PROBLEM:
Respond with nothing but the number of lines in this data that include the word "Instances".

Rendered images with source text:
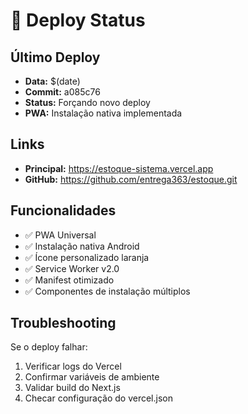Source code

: # 🚀 Deploy Status

## Último Deploy
- **Data:** $(date)
- **Commit:** a085c76
- **Status:** Forçando novo deploy
- **PWA:** Instalação nativa implementada

## Links
- **Principal:** https://estoque-sistema.vercel.app
- **GitHub:** https://github.com/entrega363/estoque.git

## Funcionalidades
- ✅ PWA Universal
- ✅ Instalação nativa Android
- ✅ Ícone personalizado laranja
- ✅ Service Worker v2.0
- ✅ Manifest otimizado
- ✅ Componentes de instalação múltiplos

## Troubleshooting
Se o deploy falhar:
1. Verificar logs do Vercel
2. Confirmar variáveis de ambiente
3. Validar build do Next.js
4. Checar configuração do vercel.json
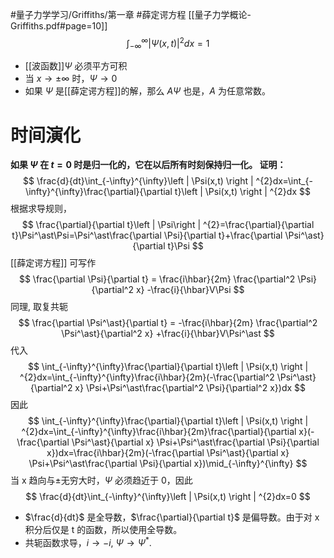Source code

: #量子力学学习/Griffiths/第一章
#薛定谔方程
[[量子力学概论-Griffiths.pdf#page=10]]
$$
\int_{-\infty}^{\infty}\left | \Psi(x,t) \right | ^{2}dx=1
$$
- [[波函数]]$\Psi$ 必须平方可积
- 当 $x\to \pm \infty$ 时，$\Psi\to0$
- 如果 $\Psi$ 是[[薛定谔方程]]的解，那么 $A\Psi$ 也是，$A$ 为任意常数。
# 时间演化
**如果 $\Psi$ 在 $t=0$ 时是归一化的，它在以后所有时刻保持归一化。
证明：**
$$
\frac{d}{dt}\int_{-\infty}^{\infty}\left | \Psi(x,t) \right | ^{2}dx=\int_{-\infty}^{\infty}\frac{\partial}{\partial t}\left | \Psi(x,t) \right | ^{2}dx
$$
根据求导规则，
$$
\frac{\partial}{\partial t}\left | \Psi\right | ^{2}=\frac{\partial}{\partial t}\Psi^\ast\Psi=\Psi^\ast\frac{\partial \Psi}{\partial t}+\frac{\partial \Psi^\ast}{\partial t}\Psi
$$
[[薛定谔方程]] 可写作
$$
\frac{\partial \Psi}{\partial t} = \frac{i\hbar}{2m} \frac{\partial^2 \Psi}{\partial^2 x} -\frac{i}{\hbar}V\Psi
$$
同理, 取复共轭
$$
\frac{\partial \Psi^\ast}{\partial t} = -\frac{i\hbar}{2m} \frac{\partial^2 \Psi^\ast}{\partial^2 x} +\frac{i}{\hbar}V\Psi^\ast
$$
代入
$$
\int_{-\infty}^{\infty}\frac{\partial}{\partial t}\left | \Psi(x,t) \right | ^{2}dx=\int_{-\infty}^{\infty}\frac{i\hbar}{2m}(-\frac{\partial^2 \Psi^\ast}{\partial^2 x} \Psi+\Psi^\ast\frac{\partial^2 \Psi}{\partial^2 x})dx
$$
因此
$$
\int_{-\infty}^{\infty}\frac{\partial}{\partial t}\left | \Psi(x,t) \right | ^{2}dx=\int_{-\infty}^{\infty}\frac{i\hbar}{2m}\frac{\partial}{\partial x}(-\frac{\partial \Psi^\ast}{\partial x} \Psi+\Psi^\ast\frac{\partial \Psi}{\partial x})dx=\frac{i\hbar}{2m}(-\frac{\partial \Psi^\ast}{\partial x} \Psi+\Psi^\ast\frac{\partial \Psi}{\partial x})\mid_{-\infty}^{\infty}
$$
当 x 趋向与±无穷大时，$\Psi$ 必须趋近于 0，因此
$$
\frac{d}{dt}\int_{-\infty}^{\infty}\left | \Psi(x,t) \right | ^{2}dx=0
$$
- $\frac{d}{dt}$ 是全导数，$\frac{\partial}{\partial t}$ 是偏导数。由于对 x 积分后仅是 t 的函数，所以使用全导数。
- 共轭函数求导，$i\to-i$, $\Psi\to\Psi^\ast$.


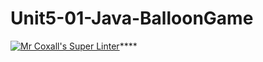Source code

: # Unit5-01-Java-BalloonGame
[![Mr Coxall's Super Linter](https://github.com/ICS4U-Programming-Zak-G/Unit5-01-Java-BalloonGame/workflows/Mr%20Coxall's%20Super%20Linter/badge.svg)](https://github.com/ICS4U-Programming-Zak-G/Unit5-01-Java-BalloonGame/actions/)****
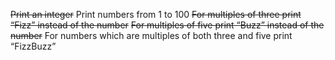 ~~Print an integer~~
Print numbers from 1 to 100
~~For multiples of three print “Fizz” instead of the number~~
~~For multiples of five print “Buzz” instead of the number~~
For numbers which are multiples of both three and five print “FizzBuzz”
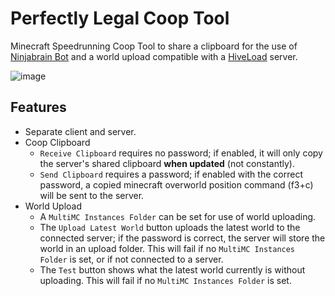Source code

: # Perfectly Legal Coop Tool
Minecraft Speedrunning Coop Tool to share a clipboard for the use of [Ninjabrain Bot](https://github.com/Ninjabrain1/Ninjabrain-Bot) and a world upload compatible with a [HiveLoad](https://github.com/DuncanRuns/HiveLoad) server.

![image](https://user-images.githubusercontent.com/59705125/167260060-c169e018-09d3-4a9b-9066-4e1a36c5e00a.png)

## Features

- Separate client and server.
- Coop Clipboard
    - `Receive Clipboard` requires no password; if enabled, it will only copy the server's shared clipboard **when updated** (not constantly).
    - `Send Clipboard` requires a password; if enabled with the correct password, a copied minecraft overworld position command (f3+c) will be sent to the server.
- World Upload
    - A `MultiMC Instances Folder` can be set for use of world uploading.
    - The `Upload Latest World` button uploads the latest world to the connected server; if the password is correct, the server will store the world in an upload folder. This will fail if no `MultiMC Instances Folder` is set, or if not connected to a server.
    - The `Test` button shows what the latest world currently is without uploading. This will fail if no `MultiMC Instances Folder` is set.

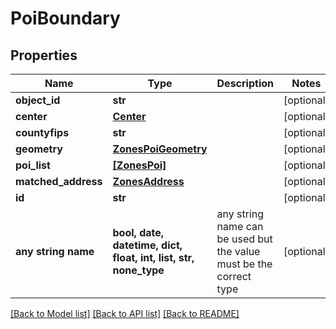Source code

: # PoiBoundary


## Properties
Name | Type | Description | Notes
------------ | ------------- | ------------- | -------------
**object_id** | **str** |  | [optional] 
**center** | [**Center**](Center.md) |  | [optional] 
**countyfips** | **str** |  | [optional] 
**geometry** | [**ZonesPoiGeometry**](ZonesPoiGeometry.md) |  | [optional] 
**poi_list** | [**[ZonesPoi]**](ZonesPoi.md) |  | [optional] 
**matched_address** | [**ZonesAddress**](ZonesAddress.md) |  | [optional] 
**id** | **str** |  | [optional] 
**any string name** | **bool, date, datetime, dict, float, int, list, str, none_type** | any string name can be used but the value must be the correct type | [optional]

[[Back to Model list]](../README.md#documentation-for-models) [[Back to API list]](../README.md#documentation-for-api-endpoints) [[Back to README]](../README.md)


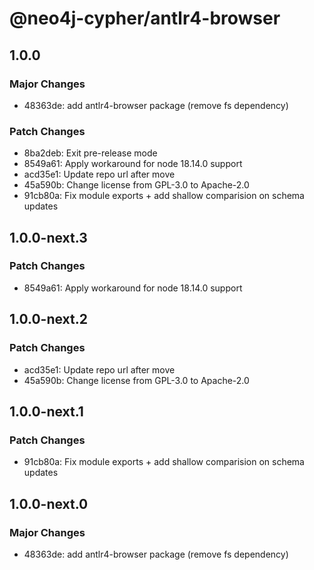 # @neo4j-cypher/antlr4-browser

## 1.0.0

### Major Changes

- 48363de: add antlr4-browser package (remove fs dependency)

### Patch Changes

- 8ba2deb: Exit pre-release mode
- 8549a61: Apply workaround for node 18.14.0 support
- acd35e1: Update repo url after move
- 45a590b: Change license from GPL-3.0 to Apache-2.0
- 91cb80a: Fix module exports + add shallow comparision on schema updates

## 1.0.0-next.3

### Patch Changes

- 8549a61: Apply workaround for node 18.14.0 support

## 1.0.0-next.2

### Patch Changes

- acd35e1: Update repo url after move
- 45a590b: Change license from GPL-3.0 to Apache-2.0

## 1.0.0-next.1

### Patch Changes

- 91cb80a: Fix module exports + add shallow comparision on schema updates

## 1.0.0-next.0

### Major Changes

- 48363de: add antlr4-browser package (remove fs dependency)
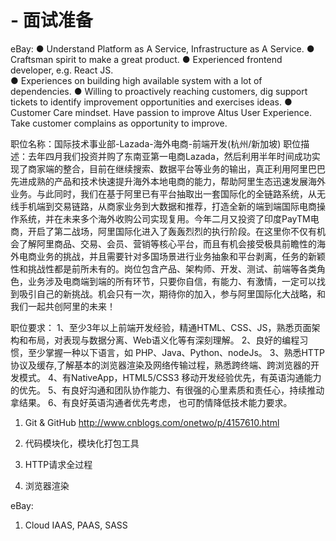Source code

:# - 面试准备

eBay:
● Understand Platform as A Service, Infrastructure as A Service.
● Craftsman spirit to make a great product. 
● Experienced frontend developer, e.g. React JS.    
● Experiences on building high available system with a lot of dependencies. 
● Willing to proactively reaching customers, dig support tickets to identify improvement opportunities and exercises ideas.
● Customer Care mindset.  Have passion to improve Altus User Experience.  Take customer complains as opportunity to improve.   

  
职位名称：国际技术事业部-Lazada-海外电商-前端开发(杭州/新加坡)
职位描述：去年四月我们投资并购了东南亚第一电商Lazada，然后利用半年时间成功实现了商家端的整合，目前在继续搜索、数据平台等业务的输出，真正利用阿里巴巴先进成熟的产品和技术快速提升海外本地电商的能力，帮助阿里生态迅速发展海外业务。与此同时，我们在基于阿里已有平台抽取出一套国际化的全链路系统，从无线手机端到交易链路，从商家业务到大数据和推荐，打造全新的端到端国际电商操作系统，并在未来多个海外收购公司实现复用。今年二月又投资了印度PayTM电商，开启了第二战场，阿里国际化进入了轰轰烈烈的执行阶段。在这里你不仅有机会了解阿里商品、交易、会员、营销等核心平台，而且有机会接受极具前瞻性的海外电商业务的挑战，并且需要针对多国场景进行业务抽象和平台剥离，任务的新颖性和挑战性都是前所未有的。岗位包含产品、架构师、开发、测试、前端等各类角色，业务涉及电商端到端的所有环节，只要你自信，有能力、有激情，一定可以找到吸引自己的新挑战。机会只有一次，期待你的加入，参与阿里国际化大战略，和我们一起共创阿里的未来！

职位要求：
1、至少3年以上前端开发经验，精通HTML、CSS、JS，熟悉页面架构和布局，对表现与数据分离、Web语义化等有深刻理解。 
2、良好的编程习惯，至少掌握一种以下语言，如 PHP、Java、Python、nodeJs。 
3、熟悉HTTP协议及缓存,了解基本的浏览器渲染及网络传输过程，熟悉跨终端、跨浏览器的开发模式。 
4、有NativeApp，HTML5/CSS3 移动开发经验优先，有英语沟通能力的优先。 
5、有良好沟通和团队协作能力、有很强的心里素质和责任心，持续推动拿结果。 
6、有良好英语沟通者优先考虑， 也可酌情降低技术能力要求。


1. Git & GitHub
   http://www.cnblogs.com/onetwo/p/4157610.html

2. 代码模块化，模块化打包工具

3. HTTP请求全过程

4. 浏览器渲染

eBay: 
1. Cloud IAAS, PAAS, SASS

EXERCISE OUTPUT:
3